The Trial Court's Third Finding of Fact

The Ellis County District Attorney claims that the third finding of fact made by the trial court is not supported by legally and factually sufficient evidence. This finding of fact is:

Following Petitioner's arrest, the County Attorney discovered evidence previously unknown to the County Attorney or the indicting Grand Jury regarding the alleged victim's promiscuity. The County Attorney further determined that evidence regarding the alleged victim's psychiatric condition which was not presented to the indicting Grand Jury because of irrelevancy had become relevant to the case.

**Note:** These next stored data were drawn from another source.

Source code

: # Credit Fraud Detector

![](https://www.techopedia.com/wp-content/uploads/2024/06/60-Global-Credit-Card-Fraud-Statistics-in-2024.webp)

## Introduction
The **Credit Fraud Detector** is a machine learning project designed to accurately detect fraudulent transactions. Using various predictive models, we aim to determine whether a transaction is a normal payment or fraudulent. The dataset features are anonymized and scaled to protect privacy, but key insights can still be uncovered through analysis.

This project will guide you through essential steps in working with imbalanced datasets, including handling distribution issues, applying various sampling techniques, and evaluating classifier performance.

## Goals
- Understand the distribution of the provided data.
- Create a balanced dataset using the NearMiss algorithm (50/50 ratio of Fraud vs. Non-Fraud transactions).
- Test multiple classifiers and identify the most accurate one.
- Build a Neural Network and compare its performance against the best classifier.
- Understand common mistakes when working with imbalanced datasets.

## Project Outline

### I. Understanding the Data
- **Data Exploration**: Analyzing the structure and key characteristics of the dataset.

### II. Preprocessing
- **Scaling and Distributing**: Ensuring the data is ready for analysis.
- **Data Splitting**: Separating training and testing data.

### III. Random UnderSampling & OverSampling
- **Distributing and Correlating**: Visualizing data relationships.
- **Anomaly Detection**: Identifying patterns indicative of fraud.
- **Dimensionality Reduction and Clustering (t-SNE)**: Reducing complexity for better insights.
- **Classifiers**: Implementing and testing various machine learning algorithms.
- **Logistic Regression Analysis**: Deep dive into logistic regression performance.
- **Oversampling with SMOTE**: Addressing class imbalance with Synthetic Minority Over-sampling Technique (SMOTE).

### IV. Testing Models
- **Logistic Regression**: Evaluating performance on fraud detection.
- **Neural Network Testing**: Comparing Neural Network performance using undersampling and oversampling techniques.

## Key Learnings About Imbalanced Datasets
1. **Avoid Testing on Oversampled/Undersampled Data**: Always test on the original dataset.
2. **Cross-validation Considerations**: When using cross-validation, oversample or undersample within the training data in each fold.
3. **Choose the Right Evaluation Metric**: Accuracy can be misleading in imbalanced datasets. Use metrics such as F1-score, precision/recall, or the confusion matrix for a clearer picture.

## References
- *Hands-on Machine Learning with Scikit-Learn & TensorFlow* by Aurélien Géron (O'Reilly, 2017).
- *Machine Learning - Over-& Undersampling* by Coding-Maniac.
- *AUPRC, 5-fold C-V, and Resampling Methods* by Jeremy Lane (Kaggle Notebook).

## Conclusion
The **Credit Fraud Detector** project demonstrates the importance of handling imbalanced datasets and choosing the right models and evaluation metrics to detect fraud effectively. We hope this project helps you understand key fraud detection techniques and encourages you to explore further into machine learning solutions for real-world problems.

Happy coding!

In order to determine whether this finding is supported by the evidence, we must review the relevant testimony of Mary Lou Shipley, who had been the district attorney for Ellis County when Stiles was indicted. Shipley testified that after the original grand jury returned an indictment charging Stiles with sexual assault and indecency with a child, she learned additional information about the complainant's previous sexual conduct. Shipley stated that this information provided a defense for Stiles which would result in his acquittal, and it had not been presented to the first grand jury. Furthermore, Shipley testified that she was aware that the complainant had been receiving psychiatric care or was institutionalized, but she could not recall exactly when this information came to her knowledge, except she believed it was before the case was presented to the grand jury. Shipley also did not recall whether the...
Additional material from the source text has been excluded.